As readers might be aware, NDORS and the Government have claimed that the police only receive the administration costs associated with the provision of speed awareness courses (allegedly a fixed fee of £35 now). It is likely that this fee more than covers their actual costs, but apart from that there are other ways they receive money from the course providers. Some evidence of this is already on our web site, but more evidence came to our attention recently.
In 2013 Essex County Council responded to a Freedom of Information Act request on the revenue generated from the provision of such courses. The full detail can be read in this link but a summary is given below: http://webapps1.essexcc.gov.uk/FOIdotNET/view_doc.aspx?DocID=1234
Apart from the fact that the numbers attending such courses grew from 4,483 persons in 2010/2011 to 22,778 persons in 2012/2013, it spells out where the surplus that arises over their costs is spent. As it says: “During 2012/13, the ECRB allocated two sums of money from the financial surplus that remained at the end of 2011/12 (the latest year for which audited accounts are available). Both sums were awarded to Essex Police; one for approximately £20,000 for the purchase of two hand-held speed detection devices and the other for approximately £70,000 for the purchase of two motorcycles. The first award is primarily aimed at encouraging compliance with speed limits and the second is primarily aimed at reducing accidents involving motorcyclists.”

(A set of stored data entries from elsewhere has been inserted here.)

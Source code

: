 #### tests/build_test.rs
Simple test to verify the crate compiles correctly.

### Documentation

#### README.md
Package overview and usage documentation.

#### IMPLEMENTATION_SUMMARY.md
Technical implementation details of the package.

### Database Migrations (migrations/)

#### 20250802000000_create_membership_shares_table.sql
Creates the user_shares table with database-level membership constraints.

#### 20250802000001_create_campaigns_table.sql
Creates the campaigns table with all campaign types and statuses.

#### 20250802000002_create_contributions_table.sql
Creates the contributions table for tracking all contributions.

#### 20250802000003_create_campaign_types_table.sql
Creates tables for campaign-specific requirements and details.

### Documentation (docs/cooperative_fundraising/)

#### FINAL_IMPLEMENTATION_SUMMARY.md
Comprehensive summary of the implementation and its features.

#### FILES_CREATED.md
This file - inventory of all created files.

In addition, it says “Essex Police are able to recover their costs for the detection and processing of offences captured which includes the highway authorities recovering the majority of the costs incurred maintaining the permanent safety camera installations within their area”.
So in summary, this directly contradicts what NDORS and the Government have been saying. And it is this money that is driving the increase in speed cameras and their use by the police.
Road Safety GB have published an article on our campaign which you can read here: http://www.roadsafetygb.org.uk/news/5199.html . It quotes an NDORS spokesman (who it seems prefers to remain anonymous) who grossly misleads readers about the legality of the current arrangements, plus makes some other false claims. This was the comment I posted in response:
NDORS claim “that the provision of ….educational courses has been deemed lawful”. But all they have done is obtained a QC’s opinion. That does not make it lawful, and we have also taken a QC’s opinion and ours gave a contrary opinion. (Note: QC’s opinions are not law and their views may be swayed by the questions their clients pose and the answers they are looking for. Nobody argues that the police can waive prosecutions where appropriate but turning it into a money making opportunity is another matter altogether).
NDORS also repeat the false allegation that all the police recover is their administration costs which is definitely wrong. They generate a surplus which finances more cameras, more staff to operate them, etc, etc. It’s a money making scheme in essence.
Our manifesto advocates the offer of training course as an alternative to other penalties after conviction, not for the police to tout waivers to collect money. Nowhere do we support that the police should profit from waiving prosecution.